• _PROBLEM TO SOLVE_: Everything in the data below except the pictures must be repeated word for word.

• _EXCERPTED DATA_:
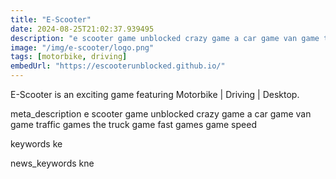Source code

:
 ```yaml
---
title: "E-Scooter"
date: 2024-08-25T21:02:37.939495
description: "e scooter game unblocked crazy game a car game van game traffic games the truck game fast games game speed"
image: "/img/e-scooter/logo.png"
tags: [motorbike, driving]
embedUrl: "https://escooterunblocked.github.io/"
---
```


E-Scooter is an exciting game featuring Motorbike | Driving | Desktop.

meta_description
e scooter game unblocked crazy game a car game van game traffic games the truck game fast games game speed


keywords
ke


news_keywords
kne
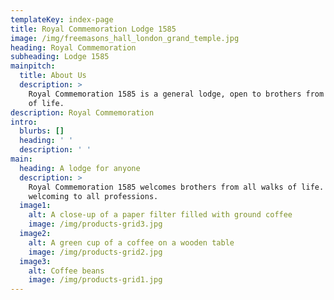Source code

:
 ```yaml
---
templateKey: index-page
title: Royal Commemoration Lodge 1585
image: /img/freemasons_hall_london_grand_temple.jpg
heading: Royal Commemoration
subheading: Lodge 1585
mainpitch:
  title: About Us
  description: >
    Royal Commemoration 1585 is a general lodge, open to brothers from all walks
    of life.
description: Royal Commemoration
intro:
  blurbs: []
  heading: ' '
  description: ' '
main:
  heading: A lodge for anyone
  description: >
    Royal Commemoration 1585 welcomes brothers from all walks of life. It is 
    welcoming to all professions.
  image1:
    alt: A close-up of a paper filter filled with ground coffee
    image: /img/products-grid3.jpg
  image2:
    alt: A green cup of a coffee on a wooden table
    image: /img/products-grid2.jpg
  image3:
    alt: Coffee beans
    image: /img/products-grid1.jpg
---
```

• _RESULT OF THE TASK_:
Source code

:
 ```yaml
---
title: "E-Scooter"
date: 2024-08-25T21:02:37.939495
description: "e scooter game unblocked crazy game a car game van game traffic games the truck game fast games game speed"
image: "/img/e-scooter/logo.png"
tags: [motorbike, driving]
embedUrl: "https://escooterunblocked.github.io/"
---
```


E-Scooter is an exciting game featuring Motorbike | Driving | Desktop.

meta_description
e scooter game unblocked crazy game a car game van game traffic games the truck game fast games game speed


keywords
ke


news_keywords
kne
Source code

:
 ```yaml
---
templateKey: index-page
title: Royal Commemoration Lodge 1585
image: /img/freemasons_hall_london_grand_temple.jpg
heading: Royal Commemoration
subheading: Lodge 1585
mainpitch:
  title: About Us
  description: >
    Royal Commemoration 1585 is a general lodge, open to brothers from all walks
    of life.
description: Royal Commemoration
intro:
  blurbs: []
  heading: ' '
  description: ' '
main:
  heading: A lodge for anyone
  description: >
    Royal Commemoration 1585 welcomes brothers from all walks of life. It is 
    welcoming to all professions.
  image1:
    alt: A close-up of a paper filter filled with ground coffee
    image: /img/products-grid3.jpg
  image2:
    alt: A green cup of a coffee on a wooden table
    image: /img/products-grid2.jpg
  image3:
    alt: Coffee beans
    image: /img/products-grid1.jpg
---
```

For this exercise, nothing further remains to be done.